Original article is here ( Five protein-design questions that still challenge AI)

This article brings an insightful snapshot for anyone interested in protein design, expecially non-expert (such as me!) consideing starting their own mini-project in this field. As an enzymologist, one of the striking aspects of the article is the emphasis on protein conformation. We often overlook the fact that proteins and enzymes are not static - they are indeed dynamic molecules. The structures we see are merely snapshots of one moment in time, but they does not necessarily capture the full extent of the protein's motion. 

If protein dynamics are a 4-dimensional problem, perhaps designers are only starting to scratch the surface, seeking to understand this complexity in a simplified form. (I mean how many enzyme people run MD by themselves?) This raises a question: can we truly extract or capture protein dynamics just from sequence information alone? This seems like a huge challenge, expecially when considering how much motion, dynamics, and flexibility contribute to a protein/enzyme's function.

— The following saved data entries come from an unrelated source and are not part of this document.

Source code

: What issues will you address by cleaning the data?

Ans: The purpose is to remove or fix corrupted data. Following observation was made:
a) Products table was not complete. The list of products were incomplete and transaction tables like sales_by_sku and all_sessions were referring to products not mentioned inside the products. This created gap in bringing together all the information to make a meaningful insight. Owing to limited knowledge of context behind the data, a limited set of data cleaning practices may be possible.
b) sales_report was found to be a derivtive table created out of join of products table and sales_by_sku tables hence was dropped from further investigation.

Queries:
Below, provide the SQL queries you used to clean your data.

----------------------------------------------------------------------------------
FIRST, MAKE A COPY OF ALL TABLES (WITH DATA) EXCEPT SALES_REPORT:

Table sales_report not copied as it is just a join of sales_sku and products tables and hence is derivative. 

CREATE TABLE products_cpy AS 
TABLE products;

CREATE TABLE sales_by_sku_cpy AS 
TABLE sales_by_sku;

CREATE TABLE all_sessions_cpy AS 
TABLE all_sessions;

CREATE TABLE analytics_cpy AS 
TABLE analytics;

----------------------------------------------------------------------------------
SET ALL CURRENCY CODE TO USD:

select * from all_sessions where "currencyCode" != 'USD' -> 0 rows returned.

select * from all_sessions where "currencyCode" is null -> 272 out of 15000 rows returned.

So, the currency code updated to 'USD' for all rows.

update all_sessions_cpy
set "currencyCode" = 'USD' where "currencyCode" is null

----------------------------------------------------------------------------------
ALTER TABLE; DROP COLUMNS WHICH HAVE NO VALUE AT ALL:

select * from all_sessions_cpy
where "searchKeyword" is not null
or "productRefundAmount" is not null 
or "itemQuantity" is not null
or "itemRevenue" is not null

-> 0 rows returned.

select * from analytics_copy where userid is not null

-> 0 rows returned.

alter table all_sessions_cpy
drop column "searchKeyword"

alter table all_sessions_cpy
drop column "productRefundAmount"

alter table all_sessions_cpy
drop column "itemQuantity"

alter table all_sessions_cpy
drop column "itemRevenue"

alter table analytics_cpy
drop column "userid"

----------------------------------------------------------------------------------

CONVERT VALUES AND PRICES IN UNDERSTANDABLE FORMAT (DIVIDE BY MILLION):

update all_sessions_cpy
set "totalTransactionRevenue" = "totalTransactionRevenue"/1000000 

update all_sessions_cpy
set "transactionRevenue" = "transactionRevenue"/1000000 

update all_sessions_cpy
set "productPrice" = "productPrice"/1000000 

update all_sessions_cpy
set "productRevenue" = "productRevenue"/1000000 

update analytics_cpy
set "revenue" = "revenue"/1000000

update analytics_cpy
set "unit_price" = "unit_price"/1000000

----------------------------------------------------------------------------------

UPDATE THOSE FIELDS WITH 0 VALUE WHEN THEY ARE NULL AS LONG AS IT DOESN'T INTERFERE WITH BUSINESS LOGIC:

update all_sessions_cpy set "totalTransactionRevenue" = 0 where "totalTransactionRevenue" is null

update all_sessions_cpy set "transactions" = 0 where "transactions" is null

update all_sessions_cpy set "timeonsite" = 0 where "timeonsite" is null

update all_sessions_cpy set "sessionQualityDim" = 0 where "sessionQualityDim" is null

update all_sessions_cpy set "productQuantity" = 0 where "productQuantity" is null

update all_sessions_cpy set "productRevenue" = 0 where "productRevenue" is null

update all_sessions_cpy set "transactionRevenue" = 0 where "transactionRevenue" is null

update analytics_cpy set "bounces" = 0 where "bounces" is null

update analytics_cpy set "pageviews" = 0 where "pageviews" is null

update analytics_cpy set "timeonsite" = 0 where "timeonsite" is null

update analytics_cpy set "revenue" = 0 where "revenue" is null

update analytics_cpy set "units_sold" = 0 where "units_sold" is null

The article also made me relfect on the role of traditional wet-lab scientists in this rapidly evolving field. As AlQuaraishi mentioned, better nad more data will lead to better protein designs. So, will wet-lab scientists only serve as data gatherers for computational models, providing the missing pieces? What is the future of wet-lab haha 

Another aspect the article doesn’t fully address is the (in silico and in vivo) screening process for protein designs. While generative AI tools like AlphaFold are invaluable for predicting protein folding, how do we screen the designs in a way that ensures they will perform as intended? Developing general, high-throughput assays has been remained a significant challenge in the field. Success of directed evolution most of time relies on the successful desiging of screening platform. If we could develop more in-silico methods for screening designs—beyond simply assessing foldability—we might take a major leap forward in the protein engineering process.

Finally, I’m left wondering about the models used in protein design. Most of the algorithms driving these tools seem to be based on large language models (I think—correct me if I’m wrong!). The underlying architecture of these algorithms—how it plays a role in protein design—is still something I can’t fully answer as a wet-lab scientist. But it adds another layer of complexity to the entire design process, making it even more fascinating (and daunting).